TASK GOAL =
Below are records; say how many of their lines include the word "allocation", giving nothing but the number.

DATA SECTION =
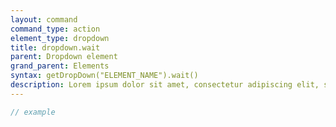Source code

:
 ```yaml
---
layout: command
command_type: action
element_type: dropdown
title: dropdown.wait
parent: Dropdown element
grand_parent: Elements
syntax: getDropDown("ELEMENT_NAME").wait()
description: Lorem ipsum dolor sit amet, consectetur adipiscing elit, sed do eiusmod tempor incididunt ut labore et dolore magna aliqua. Ut enim ad minim veniam, quis nostrud exercitation ullamco laboris nisi ut aliquip ex ea commodo consequat.
---
```


```javascript
// example
```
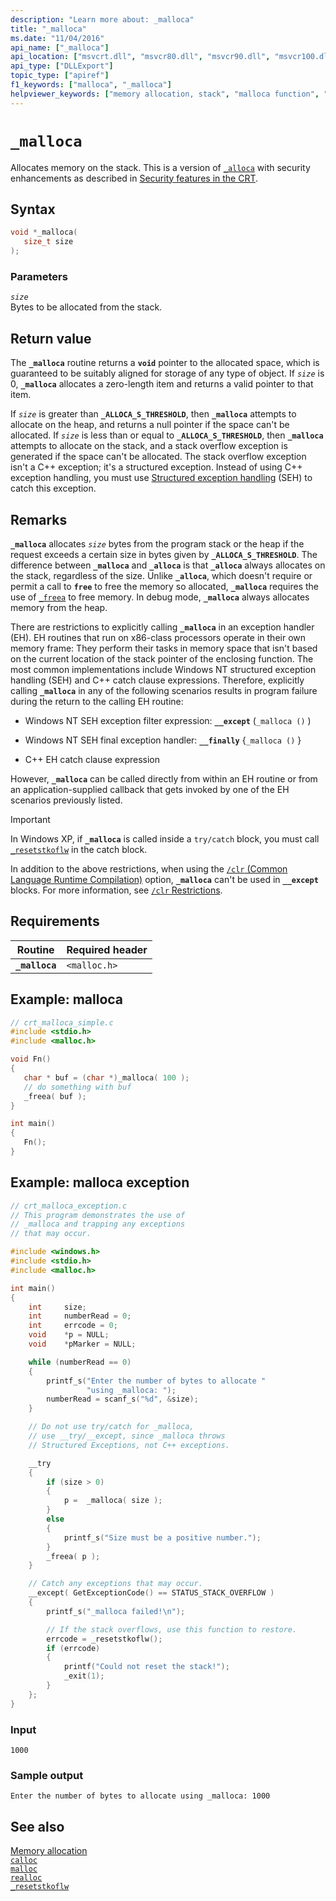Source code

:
 ```yaml
---
description: "Learn more about: _malloca"
title: "_malloca"
ms.date: "11/04/2016"
api_name: ["_malloca"]
api_location: ["msvcrt.dll", "msvcr80.dll", "msvcr90.dll", "msvcr100.dll", "msvcr100_clr0400.dll", "msvcr110.dll", "msvcr110_clr0400.dll", "msvcr120.dll", "msvcr120_clr0400.dll", "ucrtbase.dll"]
api_type: ["DLLExport"]
topic_type: ["apiref"]
f1_keywords: ["malloca", "_malloca"]
helpviewer_keywords: ["memory allocation, stack", "malloca function", "_malloca function"]
---
```

# `_malloca`

Allocates memory on the stack. This is a version of [`_alloca`](alloca.md) with security enhancements as described in [Security features in the CRT](../security-features-in-the-crt.md).

## Syntax

```C
void *_malloca(
   size_t size
);
```

### Parameters

*`size`*\
Bytes to be allocated from the stack.

## Return value

The **`_malloca`** routine returns a **`void`** pointer to the allocated space, which is guaranteed to be suitably aligned for storage of any type of object. If *`size`* is 0, **`_malloca`** allocates a zero-length item and returns a valid pointer to that item.

If *`size`* is greater than **`_ALLOCA_S_THRESHOLD`**, then **`_malloca`** attempts to allocate on the heap, and returns a null pointer if the space can't be allocated. If *`size`* is less than or equal to **`_ALLOCA_S_THRESHOLD`**, then **`_malloca`** attempts to allocate on the stack, and a stack overflow exception is generated if the space can't be allocated. The stack overflow exception isn't a C++ exception; it's a structured exception. Instead of using C++ exception handling, you must use [Structured exception handling](../../cpp/structured-exception-handling-c-cpp.md) (SEH) to catch this exception.

## Remarks

**`_malloca`** allocates *`size`* bytes from the program stack or the heap if the request exceeds a certain size in bytes given by **`_ALLOCA_S_THRESHOLD`**. The difference between **`_malloca`** and **`_alloca`** is that **`_alloca`** always allocates on the stack, regardless of the size. Unlike **`_alloca`**, which doesn't require or permit a call to **`free`** to free the memory so allocated, **`_malloca`** requires the use of [`_freea`](freea.md) to free memory. In debug mode, **`_malloca`** always allocates memory from the heap.

There are restrictions to explicitly calling **`_malloca`** in an exception handler (EH). EH routines that run on x86-class processors operate in their own memory frame: They perform their tasks in memory space that isn't based on the current location of the stack pointer of the enclosing function. The most common implementations include Windows NT structured exception handling (SEH) and C++ catch clause expressions. Therefore, explicitly calling **`_malloca`** in any of the following scenarios results in program failure during the return to the calling EH routine:

- Windows NT SEH exception filter expression: **`__except`** (`_malloca ()` )

- Windows NT SEH final exception handler: **`__finally`** {`_malloca ()` }

- C++ EH catch clause expression

However, **`_malloca`** can be called directly from within an EH routine or from an application-supplied callback that gets invoked by one of the EH scenarios previously listed.

> [!IMPORTANT]
> In Windows XP, if **`_malloca`** is called inside a `try/catch` block, you must call [`_resetstkoflw`](resetstkoflw.md) in the catch block.

In addition to the above restrictions, when using the [`/clr` (Common Language Runtime Compilation)](../../build/reference/clr-common-language-runtime-compilation.md) option, **`_malloca`** can't be used in **`__except`** blocks. For more information, see [`/clr` Restrictions](../../build/reference/clr-restrictions.md).

## Requirements

|Routine|Required header|
|-------------|---------------------|
|**`_malloca`**|`<malloc.h>`|

## Example: malloca

```C
// crt_malloca_simple.c
#include <stdio.h>
#include <malloc.h>

void Fn()
{
   char * buf = (char *)_malloca( 100 );
   // do something with buf
   _freea( buf );
}

int main()
{
   Fn();
}
```

## Example: malloca exception

```C
// crt_malloca_exception.c
// This program demonstrates the use of
// _malloca and trapping any exceptions
// that may occur.

#include <windows.h>
#include <stdio.h>
#include <malloc.h>

int main()
{
    int     size;
    int     numberRead = 0;
    int     errcode = 0;
    void    *p = NULL;
    void    *pMarker = NULL;

    while (numberRead == 0)
    {
        printf_s("Enter the number of bytes to allocate "
                 "using _malloca: ");
        numberRead = scanf_s("%d", &size);
    }

    // Do not use try/catch for _malloca,
    // use __try/__except, since _malloca throws
    // Structured Exceptions, not C++ exceptions.

    __try
    {
        if (size > 0)
        {
            p =  _malloca( size );
        }
        else
        {
            printf_s("Size must be a positive number.");
        }
        _freea( p );
    }

    // Catch any exceptions that may occur.
    __except( GetExceptionCode() == STATUS_STACK_OVERFLOW )
    {
        printf_s("_malloca failed!\n");

        // If the stack overflows, use this function to restore.
        errcode = _resetstkoflw();
        if (errcode)
        {
            printf("Could not reset the stack!");
            _exit(1);
        }
    };
}
```

### Input

```Input
1000
```

### Sample output

```Output
Enter the number of bytes to allocate using _malloca: 1000
```

## See also

[Memory allocation](../memory-allocation.md)\
[`calloc`](calloc.md)\
[`malloc`](malloc.md)\
[`realloc`](realloc.md)\
[`_resetstkoflw`](resetstkoflw.md)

EXERCISE ANSWER =
2